The problem -
Write every entry out again, exactly as given.

Given data -
* * *

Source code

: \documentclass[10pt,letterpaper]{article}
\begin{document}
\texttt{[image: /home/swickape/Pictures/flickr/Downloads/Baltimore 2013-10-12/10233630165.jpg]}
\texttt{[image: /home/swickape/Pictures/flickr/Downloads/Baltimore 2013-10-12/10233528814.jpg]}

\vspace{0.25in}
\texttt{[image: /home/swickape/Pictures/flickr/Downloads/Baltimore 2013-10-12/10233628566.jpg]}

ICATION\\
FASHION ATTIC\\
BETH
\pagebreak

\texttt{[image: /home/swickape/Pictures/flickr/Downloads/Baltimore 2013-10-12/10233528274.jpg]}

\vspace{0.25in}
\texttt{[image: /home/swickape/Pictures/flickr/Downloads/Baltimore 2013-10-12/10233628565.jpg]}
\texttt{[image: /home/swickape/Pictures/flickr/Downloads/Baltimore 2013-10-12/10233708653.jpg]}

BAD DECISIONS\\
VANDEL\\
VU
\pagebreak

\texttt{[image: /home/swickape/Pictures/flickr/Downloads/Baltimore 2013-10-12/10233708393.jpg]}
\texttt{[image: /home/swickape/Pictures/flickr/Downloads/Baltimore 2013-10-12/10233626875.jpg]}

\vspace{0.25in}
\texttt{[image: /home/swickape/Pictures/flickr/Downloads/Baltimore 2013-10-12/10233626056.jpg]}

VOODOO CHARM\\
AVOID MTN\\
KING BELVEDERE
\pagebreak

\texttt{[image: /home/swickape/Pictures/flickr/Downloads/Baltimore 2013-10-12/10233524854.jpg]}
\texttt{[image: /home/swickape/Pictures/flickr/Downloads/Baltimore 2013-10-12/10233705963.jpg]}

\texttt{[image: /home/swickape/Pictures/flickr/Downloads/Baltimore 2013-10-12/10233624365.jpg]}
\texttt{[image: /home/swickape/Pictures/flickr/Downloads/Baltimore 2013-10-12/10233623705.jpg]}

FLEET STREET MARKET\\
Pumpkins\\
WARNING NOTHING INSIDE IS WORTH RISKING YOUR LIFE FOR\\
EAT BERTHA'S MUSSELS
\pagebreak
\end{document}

* * *

Exercise output -
Source code

: \documentclass[10pt,letterpaper]{article}
\begin{document}
\texttt{[image: /home/swickape/Pictures/flickr/Downloads/Baltimore 2013-10-12/10233630165.jpg]}
\texttt{[image: /home/swickape/Pictures/flickr/Downloads/Baltimore 2013-10-12/10233528814.jpg]}

\vspace{0.25in}
\texttt{[image: /home/swickape/Pictures/flickr/Downloads/Baltimore 2013-10-12/10233628566.jpg]}

ICATION\\
FASHION ATTIC\\
BETH
\pagebreak

\texttt{[image: /home/swickape/Pictures/flickr/Downloads/Baltimore 2013-10-12/10233528274.jpg]}

\vspace{0.25in}
\texttt{[image: /home/swickape/Pictures/flickr/Downloads/Baltimore 2013-10-12/10233628565.jpg]}
\texttt{[image: /home/swickape/Pictures/flickr/Downloads/Baltimore 2013-10-12/10233708653.jpg]}

BAD DECISIONS\\
VANDEL\\
VU
\pagebreak

\texttt{[image: /home/swickape/Pictures/flickr/Downloads/Baltimore 2013-10-12/10233708393.jpg]}
\texttt{[image: /home/swickape/Pictures/flickr/Downloads/Baltimore 2013-10-12/10233626875.jpg]}

\vspace{0.25in}
\texttt{[image: /home/swickape/Pictures/flickr/Downloads/Baltimore 2013-10-12/10233626056.jpg]}

VOODOO CHARM\\
AVOID MTN\\
KING BELVEDERE
\pagebreak

\texttt{[image: /home/swickape/Pictures/flickr/Downloads/Baltimore 2013-10-12/10233524854.jpg]}
\texttt{[image: /home/swickape/Pictures/flickr/Downloads/Baltimore 2013-10-12/10233705963.jpg]}

\texttt{[image: /home/swickape/Pictures/flickr/Downloads/Baltimore 2013-10-12/10233624365.jpg]}
\texttt{[image: /home/swickape/Pictures/flickr/Downloads/Baltimore 2013-10-12/10233623705.jpg]}

FLEET STREET MARKET\\
Pumpkins\\
WARNING NOTHING INSIDE IS WORTH RISKING YOUR LIFE FOR\\
EAT BERTHA'S MUSSELS
\pagebreak
\end{document}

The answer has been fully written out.